Back to school Arab family 370.
(photo credit:Marc Israel Sellem/The Jerusalem Post)
The Women’s International Zionist Organization and the Arab-Jewish Center for Equality, Empowerment and Cooperation – Negev Institute for Strategies of Peace and Development unveiled a free telephone hotline on Wednesday offering consultation for parents regarding the care and education of children from birth until age six.
Sawat Alahal, or the Voice for the Parent, aims to provide advice and support to Arabic speaking parents in Israel. The hotline operates anonymously and is run by Arab professional women who have undergone training to provide telephonic advice culturally tailored to the community.
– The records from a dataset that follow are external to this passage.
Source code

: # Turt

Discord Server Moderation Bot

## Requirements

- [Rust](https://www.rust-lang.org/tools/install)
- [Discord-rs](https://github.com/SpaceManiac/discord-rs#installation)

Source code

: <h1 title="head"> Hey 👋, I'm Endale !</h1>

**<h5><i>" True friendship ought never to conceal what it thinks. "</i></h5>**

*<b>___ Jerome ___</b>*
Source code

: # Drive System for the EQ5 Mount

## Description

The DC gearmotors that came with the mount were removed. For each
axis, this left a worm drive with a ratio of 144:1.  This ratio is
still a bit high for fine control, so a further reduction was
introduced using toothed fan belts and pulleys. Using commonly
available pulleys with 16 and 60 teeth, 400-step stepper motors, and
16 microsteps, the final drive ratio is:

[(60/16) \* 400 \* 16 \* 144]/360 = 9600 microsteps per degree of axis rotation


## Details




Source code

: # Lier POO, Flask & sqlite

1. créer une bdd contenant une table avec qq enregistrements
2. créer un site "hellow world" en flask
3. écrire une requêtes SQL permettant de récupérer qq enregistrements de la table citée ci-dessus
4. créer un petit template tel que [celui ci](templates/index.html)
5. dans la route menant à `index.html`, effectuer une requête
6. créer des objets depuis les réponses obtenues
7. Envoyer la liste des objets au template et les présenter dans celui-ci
“Arab society has patterns of service consumption different than those of Israeli society due to its unique characteristics. The family is in a transitional period from traditional culture to life in modern times; one hand relies on the caring and rearing of children in the nuclear family, and the other raises dilemmas as a result of a changing lifestyle. Accordingly, the anonymous telephone hotline can provide an appropriate response to numerous questions parents ask themselves, when the traditional treatment of these issues does not fall in line with the feelings of the parents,” Najah Abu Nadi of the Arab-Jewish Center – Negev Institute said.
There are around 250,000 children in the Arab sector. According to Yael Levaot, director of the department of early childhood education at the Arab-Jewish Center – Negev Institute, the existing services for young children and families in the fields of education and health are not always suited to face the challenges that characterize the Arab population.
The community receives poor services that were developed without reference to local needs and do not address the difficulties of everyday life, she said.
“We appreciate the opportunity given to us to partner with AJEEC [the Arab-Jewish Center – Negev Institute] and set up a counseling line in Arabic based in the Center for Early Child Development in Beersheba. We see the partnership with AJEEC as an important social and ethical process promoting equal opportunities and contact between early childhood professionals and Arab and Jewish society in Israel,” said Dr. Nomi Moreno, director of WIZO’s Early Age Division.
For the past five years WIZO has been operating a Hebrew hotline for early childhood inquiries run by experts in the field, providing service to 4,000 parents annually. In conjunction, the Arab-Jewish Center – Negev Institute operates extensive activities for young children among the Beduin in the Negev. The organization specializes in the development of models and early childhood programs, such as running educational frameworks in unrecognized villages and developing training programs for professional women.
The Arabic hotline began operating as a pilot project in October and has already enjoyed great success among parents. Dozens of parents have called to receive advice and assistance from professionals. The majority of the inquiries were about toilet training, integration into a new educational framework, and behavioral difficulties.